After 4 months of parabiosis, Hu-α-syn appeared in the blood and SN, but not in sera of the WT mice that were paired with A53T mice, indicating that exogenous Hu-α-syn from A53T mice may be cleared in the sera of WT mice, but preserved in membrane structure [12], where they may increase the BBB permeability (similar observations have been made in PD patients), and finally be transported across the BBB, rather than via afferent nerve fibers in peripheral organs. We also observed that a recently published study came to a different conclusion in regard to parabiotic mice injected with Lewy body fractions in the SN paired with normal mice [13]. Their Lewy body stereotactic injection was carried out on the same day as the parabiosis surgery, and as such, the pathological changes produced by the Lewy body injection could not affect parabiotic mice during the early stage. Moreover, this study tested plasma, but did not rule out the role of pathological protein components that were protected by membrane structures, such as blood cell membranes. These may be the reasons for the different conclusions. In addition, in our research, no changes in Hu-α-syn were observed in the SN of A53T mice after 4 months of parabiosis, and it appeared to be difficult to clear pathologic α-synuclein in the brain, which may be due to the impairment of the autophagy-lysosome pathway [28,29,30,31].

Our study still has some limitations. Firstly, the antibody used to detect fila-α-syn was not human-specific, whether the increased fila-α-syn detected by dot blot was endogenous aggregation or exogenous Hu-α-syn remains further discussion.
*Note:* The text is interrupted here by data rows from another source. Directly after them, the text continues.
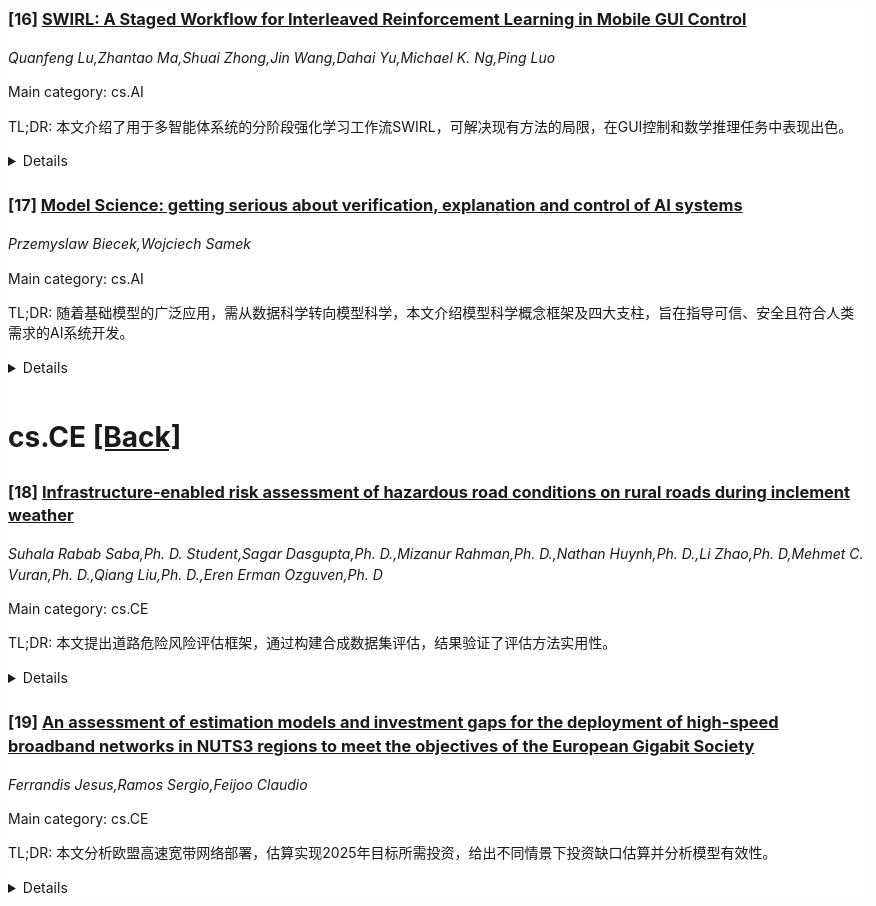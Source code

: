 ### [16] [SWIRL: A Staged Workflow for Interleaved Reinforcement Learning in Mobile GUI Control](https://arxiv.org/abs/2508.20018)
*Quanfeng Lu,Zhantao Ma,Shuai Zhong,Jin Wang,Dahai Yu,Michael K. Ng,Ping Luo*

Main category: cs.AI

TL;DR: 本文介绍了用于多智能体系统的分阶段强化学习工作流SWIRL，可解决现有方法的局限，在GUI控制和数学推理任务中表现出色。


<details><summary>Details</summary></details>


### [17] [Model Science: getting serious about verification, explanation and control of AI systems](https://arxiv.org/abs/2508.20040)
*Przemyslaw Biecek,Wojciech Samek*

Main category: cs.AI

TL;DR: 随着基础模型的广泛应用，需从数据科学转向模型科学，本文介绍模型科学概念框架及四大支柱，旨在指导可信、安全且符合人类需求的AI系统开发。


<details><summary>Details</summary></details>


<div id='cs.CE'></div>

# cs.CE [[Back]](#toc)

### [18] [Infrastructure-enabled risk assessment of hazardous road conditions on rural roads during inclement weather](https://arxiv.org/abs/2508.19444)
*Suhala Rabab Saba,Ph. D. Student,Sagar Dasgupta,Ph. D.,Mizanur Rahman,Ph. D.,Nathan Huynh,Ph. D.,Li Zhao,Ph. D,Mehmet C. Vuran,Ph. D.,Qiang Liu,Ph. D.,Eren Erman Ozguven,Ph. D*

Main category: cs.CE

TL;DR: 本文提出道路危险风险评估框架，通过构建合成数据集评估，结果验证了评估方法实用性。


<details><summary>Details</summary></details>


### [19] [An assessment of estimation models and investment gaps for the deployment of high-speed broadband networks in NUTS3 regions to meet the objectives of the European Gigabit Society](https://arxiv.org/abs/2508.19921)
*Ferrandis Jesus,Ramos Sergio,Feijoo Claudio*

Main category: cs.CE

TL;DR: 本文分析欧盟高速宽带网络部署，估算实现2025年目标所需投资，给出不同情景下投资缺口估算并分析模型有效性。


<details><summary>Details</summary></details>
In addition, the levels of Hu-α-syn in the SN of WT-para mice were less than 0.5 ng/mg, immunostaining or capillary depletion is helpful to demonstrate that Hu-α-syn entered brain parenchyma [12]. Based on the low concentration of Hu-α-syn in the blood of WT-para mice (1.65 ng/mL) and sufficient cardiac perfusion, we tend to think that Hu-α-syn entered brain parenchyma.

Although our research was preliminary, it was suggestive and informative, strongly indicating that α-synuclein could be transmitted from blood to the brain, and the transmission was not in the form of free proteins in serum. Further studies on tracers and mechanisms, and studies on precisely how Hu-α-syn crosses the BBB from peripheral blood circulation into the brain, are urgently required. Taken together, our results provide direct evidence that pathological α-synuclein could cross the BBB and be transmitted from blood to the brain. Importantly, this study was the first report regarding the parabiotic mouse model of A53T and WT mice, which may serve as a good in vivo model for the investigation of prion-like transmission of α-synuclein from blood to the brain, especially for the screening of potential drugs or molecular targets to prevent PD development.